◆ **THE DATA**
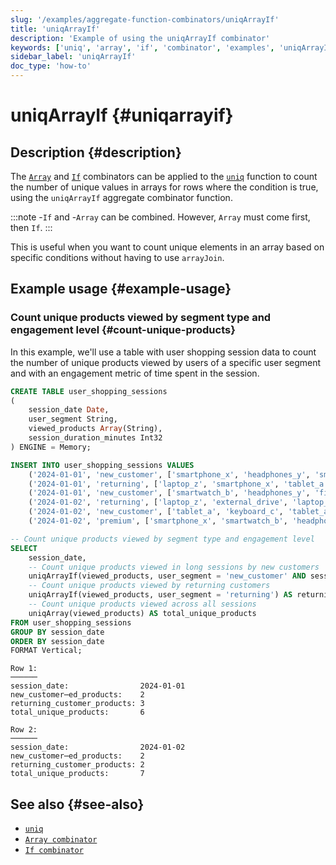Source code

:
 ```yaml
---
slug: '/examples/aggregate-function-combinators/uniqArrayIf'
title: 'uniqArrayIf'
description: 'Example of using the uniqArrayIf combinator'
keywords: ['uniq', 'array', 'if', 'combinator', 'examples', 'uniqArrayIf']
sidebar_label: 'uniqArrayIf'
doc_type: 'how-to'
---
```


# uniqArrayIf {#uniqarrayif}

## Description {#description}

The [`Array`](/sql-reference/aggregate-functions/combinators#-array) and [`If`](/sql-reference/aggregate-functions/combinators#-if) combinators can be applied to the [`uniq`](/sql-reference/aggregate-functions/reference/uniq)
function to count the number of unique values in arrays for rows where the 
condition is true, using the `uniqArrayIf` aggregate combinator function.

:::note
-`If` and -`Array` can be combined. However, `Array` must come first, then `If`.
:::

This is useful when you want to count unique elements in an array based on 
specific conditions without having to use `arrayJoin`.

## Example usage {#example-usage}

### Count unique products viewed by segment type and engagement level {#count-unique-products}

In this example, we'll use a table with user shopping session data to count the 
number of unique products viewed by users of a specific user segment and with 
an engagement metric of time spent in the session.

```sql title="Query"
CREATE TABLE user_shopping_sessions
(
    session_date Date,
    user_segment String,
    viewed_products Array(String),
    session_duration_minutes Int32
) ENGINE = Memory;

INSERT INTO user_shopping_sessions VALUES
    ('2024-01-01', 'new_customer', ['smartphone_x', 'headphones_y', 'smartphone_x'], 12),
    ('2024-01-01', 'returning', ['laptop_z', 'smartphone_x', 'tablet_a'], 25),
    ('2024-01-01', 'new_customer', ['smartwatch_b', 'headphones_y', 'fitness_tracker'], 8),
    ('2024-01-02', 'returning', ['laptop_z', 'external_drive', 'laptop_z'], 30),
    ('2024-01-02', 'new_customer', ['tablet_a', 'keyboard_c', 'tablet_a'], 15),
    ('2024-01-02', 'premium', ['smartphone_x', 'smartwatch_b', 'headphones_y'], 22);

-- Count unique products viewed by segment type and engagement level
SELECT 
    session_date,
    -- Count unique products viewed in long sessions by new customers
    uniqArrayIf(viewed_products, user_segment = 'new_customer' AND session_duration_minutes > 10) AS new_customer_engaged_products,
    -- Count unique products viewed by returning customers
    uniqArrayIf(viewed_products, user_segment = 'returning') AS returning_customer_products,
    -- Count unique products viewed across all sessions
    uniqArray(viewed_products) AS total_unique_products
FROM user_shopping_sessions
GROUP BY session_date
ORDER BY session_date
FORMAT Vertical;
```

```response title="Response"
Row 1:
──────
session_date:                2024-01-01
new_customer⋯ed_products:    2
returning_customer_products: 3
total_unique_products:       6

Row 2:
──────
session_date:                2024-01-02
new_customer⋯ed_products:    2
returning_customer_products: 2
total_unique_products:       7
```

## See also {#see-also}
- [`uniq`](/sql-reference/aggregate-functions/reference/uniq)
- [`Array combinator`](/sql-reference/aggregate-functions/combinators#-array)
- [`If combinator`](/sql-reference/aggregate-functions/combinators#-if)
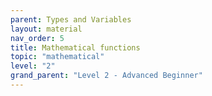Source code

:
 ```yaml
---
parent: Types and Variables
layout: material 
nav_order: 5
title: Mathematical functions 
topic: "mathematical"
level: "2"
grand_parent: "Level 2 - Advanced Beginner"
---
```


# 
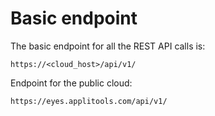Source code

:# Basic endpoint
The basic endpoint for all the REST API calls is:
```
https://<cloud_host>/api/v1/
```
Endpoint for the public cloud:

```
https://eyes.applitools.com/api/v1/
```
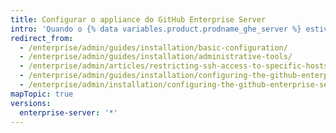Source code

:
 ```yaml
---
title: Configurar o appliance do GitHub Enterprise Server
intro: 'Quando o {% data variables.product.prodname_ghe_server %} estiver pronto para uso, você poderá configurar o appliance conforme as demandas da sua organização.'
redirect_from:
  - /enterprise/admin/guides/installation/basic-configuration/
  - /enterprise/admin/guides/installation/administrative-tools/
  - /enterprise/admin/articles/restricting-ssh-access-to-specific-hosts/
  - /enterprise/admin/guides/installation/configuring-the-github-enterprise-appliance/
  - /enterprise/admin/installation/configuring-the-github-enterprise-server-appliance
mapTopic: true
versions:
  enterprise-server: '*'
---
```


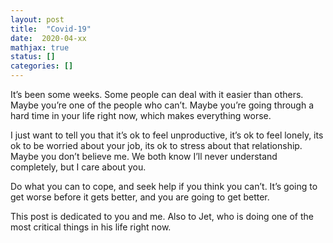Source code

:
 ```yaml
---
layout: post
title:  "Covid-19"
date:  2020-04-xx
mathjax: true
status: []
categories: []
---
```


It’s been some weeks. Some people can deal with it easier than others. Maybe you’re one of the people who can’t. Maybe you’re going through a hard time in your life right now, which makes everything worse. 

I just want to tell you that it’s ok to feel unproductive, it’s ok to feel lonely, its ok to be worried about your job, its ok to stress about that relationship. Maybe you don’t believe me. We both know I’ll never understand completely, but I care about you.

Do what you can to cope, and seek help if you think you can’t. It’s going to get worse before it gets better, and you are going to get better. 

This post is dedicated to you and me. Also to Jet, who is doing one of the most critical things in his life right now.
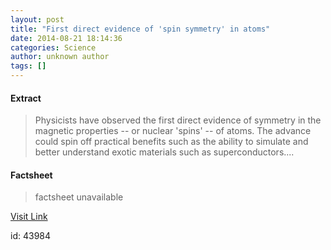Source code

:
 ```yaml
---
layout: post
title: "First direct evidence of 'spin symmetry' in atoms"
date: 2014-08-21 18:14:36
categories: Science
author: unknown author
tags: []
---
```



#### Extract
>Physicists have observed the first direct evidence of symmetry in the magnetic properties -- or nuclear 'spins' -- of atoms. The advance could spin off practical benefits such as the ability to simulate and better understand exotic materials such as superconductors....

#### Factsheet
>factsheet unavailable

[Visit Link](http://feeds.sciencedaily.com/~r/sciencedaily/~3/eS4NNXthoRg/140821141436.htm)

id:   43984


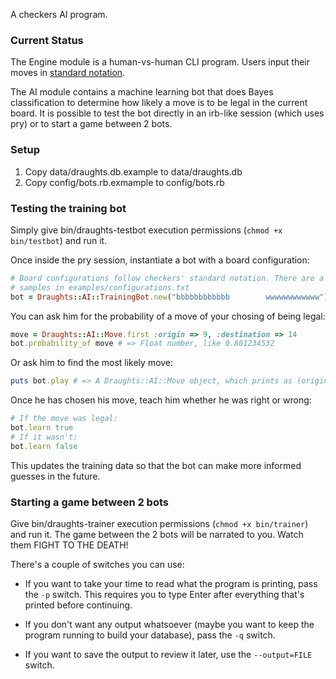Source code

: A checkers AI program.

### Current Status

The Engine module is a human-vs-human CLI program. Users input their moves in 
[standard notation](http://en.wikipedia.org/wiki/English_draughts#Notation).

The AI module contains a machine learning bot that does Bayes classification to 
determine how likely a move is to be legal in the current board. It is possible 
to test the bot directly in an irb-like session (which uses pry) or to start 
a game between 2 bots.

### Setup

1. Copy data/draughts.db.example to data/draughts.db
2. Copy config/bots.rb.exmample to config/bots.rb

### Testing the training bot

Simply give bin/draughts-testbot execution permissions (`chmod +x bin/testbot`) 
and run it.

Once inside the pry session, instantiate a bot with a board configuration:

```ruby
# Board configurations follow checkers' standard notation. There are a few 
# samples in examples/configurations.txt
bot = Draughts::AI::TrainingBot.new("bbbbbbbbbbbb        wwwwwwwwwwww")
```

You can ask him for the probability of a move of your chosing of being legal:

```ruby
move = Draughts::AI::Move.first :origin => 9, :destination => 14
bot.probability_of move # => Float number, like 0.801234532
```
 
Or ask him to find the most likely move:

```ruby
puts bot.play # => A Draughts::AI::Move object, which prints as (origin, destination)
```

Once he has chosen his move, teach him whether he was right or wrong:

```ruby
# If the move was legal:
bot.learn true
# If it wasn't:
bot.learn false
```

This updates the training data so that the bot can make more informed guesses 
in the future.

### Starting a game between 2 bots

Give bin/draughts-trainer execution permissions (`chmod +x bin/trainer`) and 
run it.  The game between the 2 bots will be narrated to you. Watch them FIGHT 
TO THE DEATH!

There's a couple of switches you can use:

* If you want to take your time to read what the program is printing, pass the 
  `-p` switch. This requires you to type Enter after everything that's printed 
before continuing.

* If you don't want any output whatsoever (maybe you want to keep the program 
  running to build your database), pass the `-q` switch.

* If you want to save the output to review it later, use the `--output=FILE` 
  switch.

◆ **WHAT IS REQUIRED**
Output exactly the lines above, from the one holding "keep the program" through the end of the data, including the first and last.

◆ **RESPONSE AREA**
* If you don't want any output whatsoever (maybe you want to keep the program 
  running to build your database), pass the `-q` switch.

* If you want to save the output to review it later, use the `--output=FILE` 
  switch.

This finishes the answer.